▶ ABOUT THIS TASK
Word for word, set down the records and skip each picture.
───── SUPPLIED MATERIAL ─────
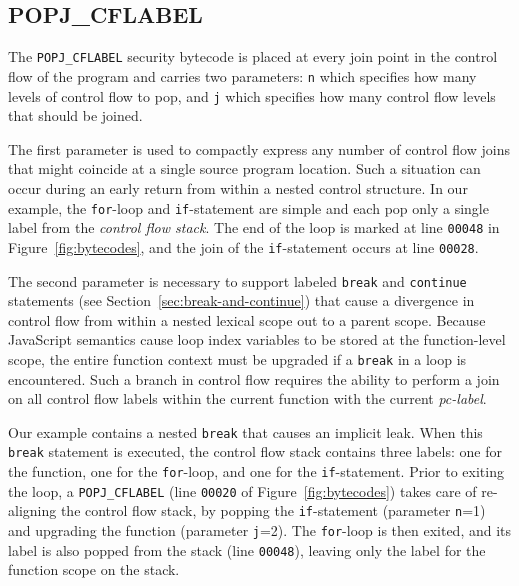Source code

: \documentclass{llncs}
\begin{document}
\subsection{POPJ\_CFLABEL}

The \texttt{POPJ\_CFLABEL} security bytecode is placed at every join point in the control flow of the program and carries two parameters: \texttt{n} which specifies how many levels of control flow to pop, and \texttt{j} which specifies how many control flow levels that should be joined.

The first parameter is used to compactly express any number of control flow joins that might coincide at a single source program location.
Such a situation can occur during an early return from within a nested control structure.
In our example, the \texttt{for}-loop and \texttt{if}-statement are simple and each pop only a single label from the \textit{control flow stack}.
The end of the loop is marked at line \texttt{00048} in Figure~\ref{fig:bytecodes}, and the join of the \texttt{if}-statement occurs at line \texttt{00028}.

The second parameter is necessary to support labeled \texttt{break} and \texttt{continue} statements (see Section~\ref{sec:break-and-continue}) that cause a divergence in control flow from within a nested lexical scope out to a parent scope.
Because JavaScript semantics cause loop index variables to be stored at the function-level scope, the entire function context must be upgraded if a \texttt{break} in a loop is encountered.
Such a branch in control flow requires the ability to perform a join on all control flow labels within the current function with the current \textit{pc-label}.

Our example contains a nested \texttt{break} that causes an implicit leak.
When this \texttt{break} statement is executed, the control flow stack contains three labels: one for the function, one for the \texttt{for}-loop, and one for the \texttt{if}-statement.
Prior to exiting the loop, a \texttt{POPJ\_CFLABEL} (line \texttt{00020} of Figure~\ref{fig:bytecodes}) takes care of re-aligning the control flow stack, by popping the \texttt{if}-statement (parameter \texttt{n}=1) and upgrading the function (parameter \texttt{j}=2).
The \texttt{for}-loop is then exited, and its label is also popped from the stack (line \texttt{00048}), leaving only the label for the function scope on the stack.

\end{document}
─────
▶ EXERCISE RESPONSE
Source code

: \documentclass{llncs}
\begin{document}
\subsection{POPJ\_CFLABEL}

The \texttt{POPJ\_CFLABEL} security bytecode is placed at every join point in the control flow of the program and carries two parameters: \texttt{n} which specifies how many levels of control flow to pop, and \texttt{j} which specifies how many control flow levels that should be joined.

The first parameter is used to compactly express any number of control flow joins that might coincide at a single source program location.
Such a situation can occur during an early return from within a nested control structure.
In our example, the \texttt{for}-loop and \texttt{if}-statement are simple and each pop only a single label from the \textit{control flow stack}.
The end of the loop is marked at line \texttt{00048} in Figure~\ref{fig:bytecodes}, and the join of the \texttt{if}-statement occurs at line \texttt{00028}.

The second parameter is necessary to support labeled \texttt{break} and \texttt{continue} statements (see Section~\ref{sec:break-and-continue}) that cause a divergence in control flow from within a nested lexical scope out to a parent scope.
Because JavaScript semantics cause loop index variables to be stored at the function-level scope, the entire function context must be upgraded if a \texttt{break} in a loop is encountered.
Such a branch in control flow requires the ability to perform a join on all control flow labels within the current function with the current \textit{pc-label}.

Our example contains a nested \texttt{break} that causes an implicit leak.
When this \texttt{break} statement is executed, the control flow stack contains three labels: one for the function, one for the \texttt{for}-loop, and one for the \texttt{if}-statement.
Prior to exiting the loop, a \texttt{POPJ\_CFLABEL} (line \texttt{00020} of Figure~\ref{fig:bytecodes}) takes care of re-aligning the control flow stack, by popping the \texttt{if}-statement (parameter \texttt{n}=1) and upgrading the function (parameter \texttt{j}=2).
The \texttt{for}-loop is then exited, and its label is also popped from the stack (line \texttt{00048}), leaving only the label for the function scope on the stack.

\end{document}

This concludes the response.